• [Goal of the exercise]: Copy out each line containing "ssNoVersion" from the entries below.

• [Supplied information]:

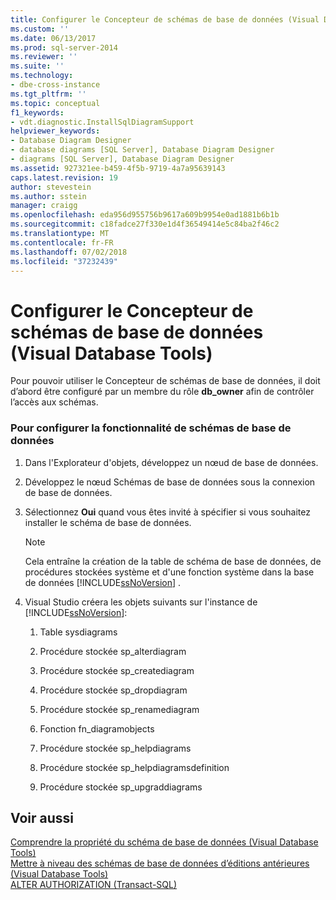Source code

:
 ```yaml
---
title: Configurer le Concepteur de schémas de base de données (Visual Database Tools) | Microsoft Docs
ms.custom: ''
ms.date: 06/13/2017
ms.prod: sql-server-2014
ms.reviewer: ''
ms.suite: ''
ms.technology:
- dbe-cross-instance
ms.tgt_pltfrm: ''
ms.topic: conceptual
f1_keywords:
- vdt.diagnostic.InstallSqlDiagramSupport
helpviewer_keywords:
- Database Diagram Designer
- database diagrams [SQL Server], Database Diagram Designer
- diagrams [SQL Server], Database Diagram Designer
ms.assetid: 927321ee-b459-4f5b-9719-4a7a95639143
caps.latest.revision: 19
author: stevestein
ms.author: sstein
manager: craigg
ms.openlocfilehash: eda956d955756b9617a609b9954e0ad1881b6b1b
ms.sourcegitcommit: c18fadce27f330e1d4f36549414e5c84ba2f46c2
ms.translationtype: MT
ms.contentlocale: fr-FR
ms.lasthandoff: 07/02/2018
ms.locfileid: "37232439"
---
```

# <a name="set-up-database-diagram-designer-visual-database-tools"></a>Configurer le Concepteur de schémas de base de données (Visual Database Tools)
  Pour pouvoir utiliser le Concepteur de schémas de base de données, il doit d’abord être configuré par un membre du rôle **db_owner** afin de contrôler l’accès aux schémas.  
  
### <a name="to-set-up-database-diagramming"></a>Pour configurer la fonctionnalité de schémas de base de données  
  
1.  Dans l'Explorateur d'objets, développez un nœud de base de données.  
  
2.  Développez le nœud Schémas de base de données sous la connexion de base de données.  
  
3.  Sélectionnez **Oui** quand vous êtes invité à spécifier si vous souhaitez installer le schéma de base de données.  
  
    > [!NOTE]  
    >  Cela entraîne la création de la table de schéma de base de données, de procédures stockées système et d'une fonction système dans la base de données [!INCLUDE[ssNoVersion](../../includes/ssnoversion-md.md)] .  
  
4.  Visual Studio créera les objets suivants sur l'instance de [!INCLUDE[ssNoVersion](../../includes/ssnoversion-md.md)]:  
  
    1.  Table sysdiagrams  
  
    2.  Procédure stockée sp_alterdiagram  
  
    3.  Procédure stockée sp_creatediagram  
  
    4.  Procédure stockée sp_dropdiagram  
  
    5.  Procédure stockée sp_renamediagram  
  
    6.  Fonction fn_diagramobjects  
  
    7.  Procédure stockée sp_helpdiagrams  
  
    8.  Procédure stockée sp_helpdiagramsdefinition  
  
    9. Procédure stockée sp_upgraddiagrams  
  
## <a name="see-also"></a>Voir aussi  
 [Comprendre la propriété du schéma de base de données &#40;Visual Database Tools&#41;](visual-database-tools.md)   
 [Mettre à niveau des schémas de base de données d’éditions antérieures &#40;Visual Database Tools&#41;](upgrade-database-diagrams-from-previous-editions-visual-database-tools.md)   
 [ALTER AUTHORIZATION &#40;Transact-SQL&#41;](/sql/t-sql/statements/alter-authorization-transact-sql)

• [Solution to this problem]:
    >  Cela entraîne la création de la table de schéma de base de données, de procédures stockées système et d'une fonction système dans la base de données [!INCLUDE[ssNoVersion](../../includes/ssnoversion-md.md)] .  
4.  Visual Studio créera les objets suivants sur l'instance de [!INCLUDE[ssNoVersion](../../includes/ssnoversion-md.md)]:  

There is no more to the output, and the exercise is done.